"""

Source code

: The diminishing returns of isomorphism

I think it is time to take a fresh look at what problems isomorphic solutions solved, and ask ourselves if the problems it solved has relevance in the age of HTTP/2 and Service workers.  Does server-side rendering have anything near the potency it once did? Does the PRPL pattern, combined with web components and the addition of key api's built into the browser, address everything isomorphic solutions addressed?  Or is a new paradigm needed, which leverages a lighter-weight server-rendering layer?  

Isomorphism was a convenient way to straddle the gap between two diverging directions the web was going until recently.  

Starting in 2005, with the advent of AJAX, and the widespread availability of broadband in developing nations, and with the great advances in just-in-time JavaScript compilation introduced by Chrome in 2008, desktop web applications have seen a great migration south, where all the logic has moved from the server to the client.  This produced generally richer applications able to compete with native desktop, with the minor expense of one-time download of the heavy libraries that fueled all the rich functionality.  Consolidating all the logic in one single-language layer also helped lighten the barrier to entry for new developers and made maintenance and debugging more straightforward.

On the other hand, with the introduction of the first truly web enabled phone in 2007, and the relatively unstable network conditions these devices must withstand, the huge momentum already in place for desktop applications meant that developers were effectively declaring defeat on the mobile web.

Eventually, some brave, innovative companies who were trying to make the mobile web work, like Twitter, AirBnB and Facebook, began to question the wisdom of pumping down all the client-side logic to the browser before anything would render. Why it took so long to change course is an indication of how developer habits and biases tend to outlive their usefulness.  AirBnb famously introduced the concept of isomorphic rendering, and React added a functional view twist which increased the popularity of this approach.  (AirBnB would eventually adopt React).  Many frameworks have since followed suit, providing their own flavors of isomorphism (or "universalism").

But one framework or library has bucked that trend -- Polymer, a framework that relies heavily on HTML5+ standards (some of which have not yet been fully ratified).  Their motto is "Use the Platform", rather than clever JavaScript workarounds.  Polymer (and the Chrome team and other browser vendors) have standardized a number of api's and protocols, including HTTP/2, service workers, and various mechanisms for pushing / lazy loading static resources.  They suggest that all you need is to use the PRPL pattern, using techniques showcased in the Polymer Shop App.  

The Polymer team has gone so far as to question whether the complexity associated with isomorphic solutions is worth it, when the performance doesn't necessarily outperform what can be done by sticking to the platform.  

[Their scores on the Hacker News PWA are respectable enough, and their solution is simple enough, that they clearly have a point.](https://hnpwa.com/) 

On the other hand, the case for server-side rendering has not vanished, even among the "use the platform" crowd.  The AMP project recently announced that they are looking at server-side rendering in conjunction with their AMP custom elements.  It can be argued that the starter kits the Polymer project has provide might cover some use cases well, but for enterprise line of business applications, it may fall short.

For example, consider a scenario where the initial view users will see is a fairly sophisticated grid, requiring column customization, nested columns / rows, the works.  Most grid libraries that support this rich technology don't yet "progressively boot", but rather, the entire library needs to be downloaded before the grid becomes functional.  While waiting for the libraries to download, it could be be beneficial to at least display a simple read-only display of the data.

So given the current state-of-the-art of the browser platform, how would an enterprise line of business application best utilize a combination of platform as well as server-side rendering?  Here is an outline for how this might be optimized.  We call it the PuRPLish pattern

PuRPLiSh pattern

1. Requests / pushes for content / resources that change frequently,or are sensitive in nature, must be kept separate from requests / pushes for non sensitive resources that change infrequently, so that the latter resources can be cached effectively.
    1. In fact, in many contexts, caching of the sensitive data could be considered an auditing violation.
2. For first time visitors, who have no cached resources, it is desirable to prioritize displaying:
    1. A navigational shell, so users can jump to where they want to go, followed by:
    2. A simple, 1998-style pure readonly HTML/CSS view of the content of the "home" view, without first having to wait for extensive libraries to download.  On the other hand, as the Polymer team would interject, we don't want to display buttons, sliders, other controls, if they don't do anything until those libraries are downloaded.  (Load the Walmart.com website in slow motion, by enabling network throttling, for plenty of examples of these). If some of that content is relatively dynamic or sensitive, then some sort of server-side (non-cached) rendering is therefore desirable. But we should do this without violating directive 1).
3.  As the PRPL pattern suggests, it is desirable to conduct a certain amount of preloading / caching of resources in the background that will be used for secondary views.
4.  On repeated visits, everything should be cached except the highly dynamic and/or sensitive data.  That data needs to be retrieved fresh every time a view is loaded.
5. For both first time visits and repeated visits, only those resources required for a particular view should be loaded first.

"""

Try it –
What is needed is a word-for-word copy of the records above, from the first line through the line that contains "Isomorphism was a".

Answer to the problem –
Source code

: The diminishing returns of isomorphism

I think it is time to take a fresh look at what problems isomorphic solutions solved, and ask ourselves if the problems it solved has relevance in the age of HTTP/2 and Service workers.  Does server-side rendering have anything near the potency it once did? Does the PRPL pattern, combined with web components and the addition of key api's built into the browser, address everything isomorphic solutions addressed?  Or is a new paradigm needed, which leverages a lighter-weight server-rendering layer?  

Isomorphism was a convenient way to straddle the gap between two diverging directions the web was going until recently.  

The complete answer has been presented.